For MR post-processing image analysis of shape, a two-dimensional skeleton of the corpus callosum was extracted by using the same best midsagittal slice and one slice laterally on each side of the midsagittal slice (N=3 slices) (top part of
Figure 1). Width and curvature were measured at eight equidistant points. Likelihood of group membership was assessed by using a classification analysis in which we examined each of the two-by-two classifications: normal versus affective disorder, normal versus schizophrenia, and affective disorder versus schizophrenia. We used bootstrap methods to obtain standard errors for the two-by-two classifications statistics. We obtained 100 bootstrap resampling repetitions, yielding chi-square statistics (df=16) with standard error estimates on the basis of the 100 bootstrap repetitions.
Results
No statistically significant differences in area between the groups were found for the best midsagittal slice (F=1.03, df=2, 48, p=0.54), average of five slices (F=1.92, df=2, 48, p=0.18), or subdivisions of the genu (F=0.14, df=2, 48, p=0.72), midbody (F=1.24, df=2, 48, p=0.29), isthmus (F=1.17, df=2, 48, p=0.30), or splenium (F=0.20, df=2, 48, p=0.66). Using ANCOVA to control for the effects of age and size of the intracranial cavity, we found no significant differences in area between groups. As there are gender differences in corpus callosum size
(7), we excluded 10 female subjects in one analysis; there were no area differences between the schizophrenia and comparison groups (F=0.26, df=1, 25, p=0.61) or between the affective disorder and comparison groups (F<0.01, df=1, 28, p=0.96). For all groups, there were no statistically significant correlations between area and lateral ventricular volumes, nor between area and MMSE, BPRS, or GAS scores or chlorpromazine equivalents of medication received by the subjects.
For analysis of shape, an angles-and-widths multinomial regression model was used (on the basis of the eight equidistant points used to extract the skeleton image) to obtain the classification data for examining each of three two-by-two classification tables. The three two-by-two contrasts (comparison versus affective disorder, comparison versus schizophrenia, and affective disorder versus schizophrenia) were estimated by bootstrap methods, with chi-square statistics (df=16) defined as the mean chi square among all 100 bootstrap repetitions. The contrast between the comparison and schizophrenia groups was statistically significant (χ
2=30.6, df=16, p<0.02). The other contrasts were not statistically significant (comparison versus affective disorder: χ
2=19.3, df=16, p=0.25; affective disorder versus schizophrenia: χ
2=20.3, df=16, p=0.21). The lower part of
Figure 1 shows prototypic corpus callosum shapes for each diagnostic group.

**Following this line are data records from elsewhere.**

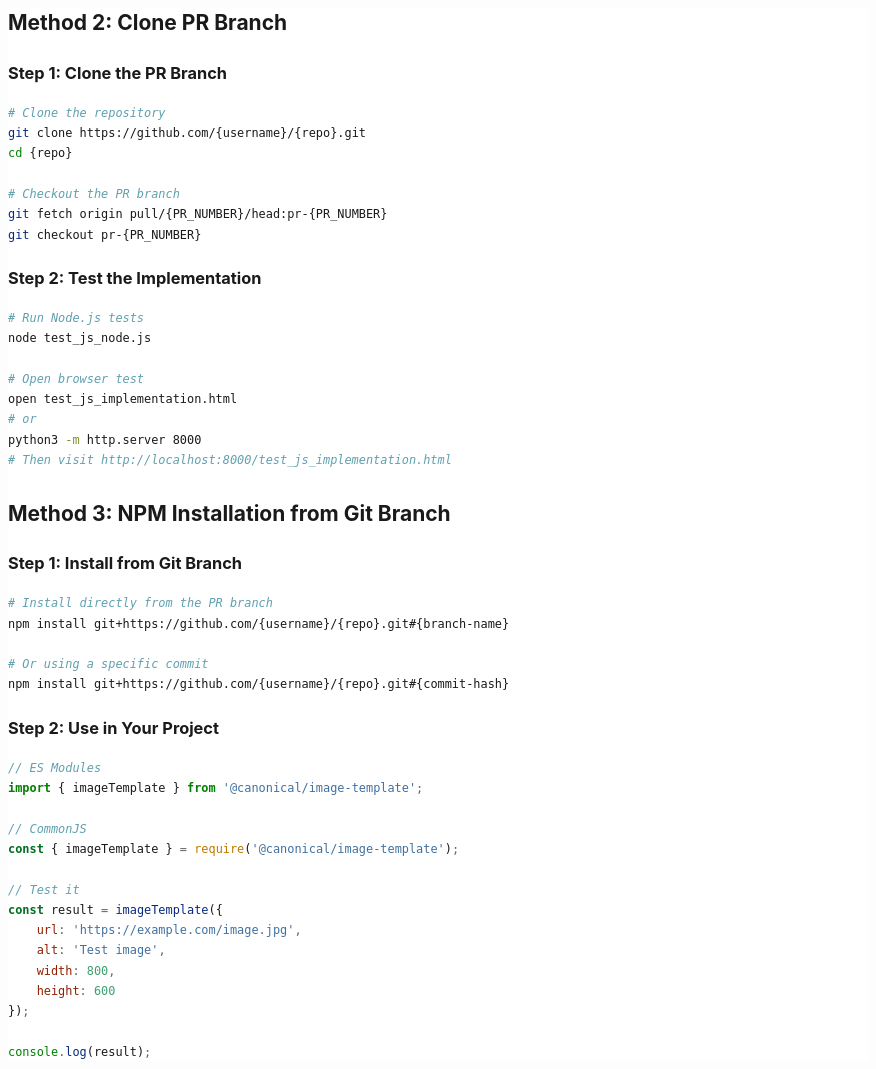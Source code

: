 ## Method 2: Clone PR Branch

### Step 1: Clone the PR Branch
```bash
# Clone the repository
git clone https://github.com/{username}/{repo}.git
cd {repo}

# Checkout the PR branch
git fetch origin pull/{PR_NUMBER}/head:pr-{PR_NUMBER}
git checkout pr-{PR_NUMBER}
```

### Step 2: Test the Implementation
```bash
# Run Node.js tests
node test_js_node.js

# Open browser test
open test_js_implementation.html
# or
python3 -m http.server 8000
# Then visit http://localhost:8000/test_js_implementation.html
```

## Method 3: NPM Installation from Git Branch

### Step 1: Install from Git Branch
```bash
# Install directly from the PR branch
npm install git+https://github.com/{username}/{repo}.git#{branch-name}

# Or using a specific commit
npm install git+https://github.com/{username}/{repo}.git#{commit-hash}
```

### Step 2: Use in Your Project
```javascript
// ES Modules
import { imageTemplate } from '@canonical/image-template';

// CommonJS
const { imageTemplate } = require('@canonical/image-template');

// Test it
const result = imageTemplate({
    url: 'https://example.com/image.jpg',
    alt: 'Test image',
    width: 800,
    height: 600
});

console.log(result);
```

For shape measures, there were no statistically significant correlations of average angle and width with area, lateral ventricular volumes, or scores on the clinical measures (MMSE, BPRS, GAS). In the affective disorder group only, as the width decreased, the angle decreased (r=0.89, df=18, p<0.02), i.e., as the corpus callosum width narrowed, the shape became more curved.
Discussion
Corpus callosum area and shape were evaluated in first-episode psychotic patients with schizophrenia and with affective disorder and normal comparison subjects by using two-dimensional shape analyses. No differences were found in corpus callosum area among the three groups, although differences in shape were observed between the patients with schizophrenia and the comparison subjects. In addition, in the affective disorder group only, as corpus callosum width narrowed, the angle decreased, resulting in a more curved shape. These findings, while intriguing, need to be confirmed in an independent group of study subjects. Moreover, an insult to the developing brain during the time of rapid growth of the corpus callosum may partially account for these findings, although this explanation is speculative.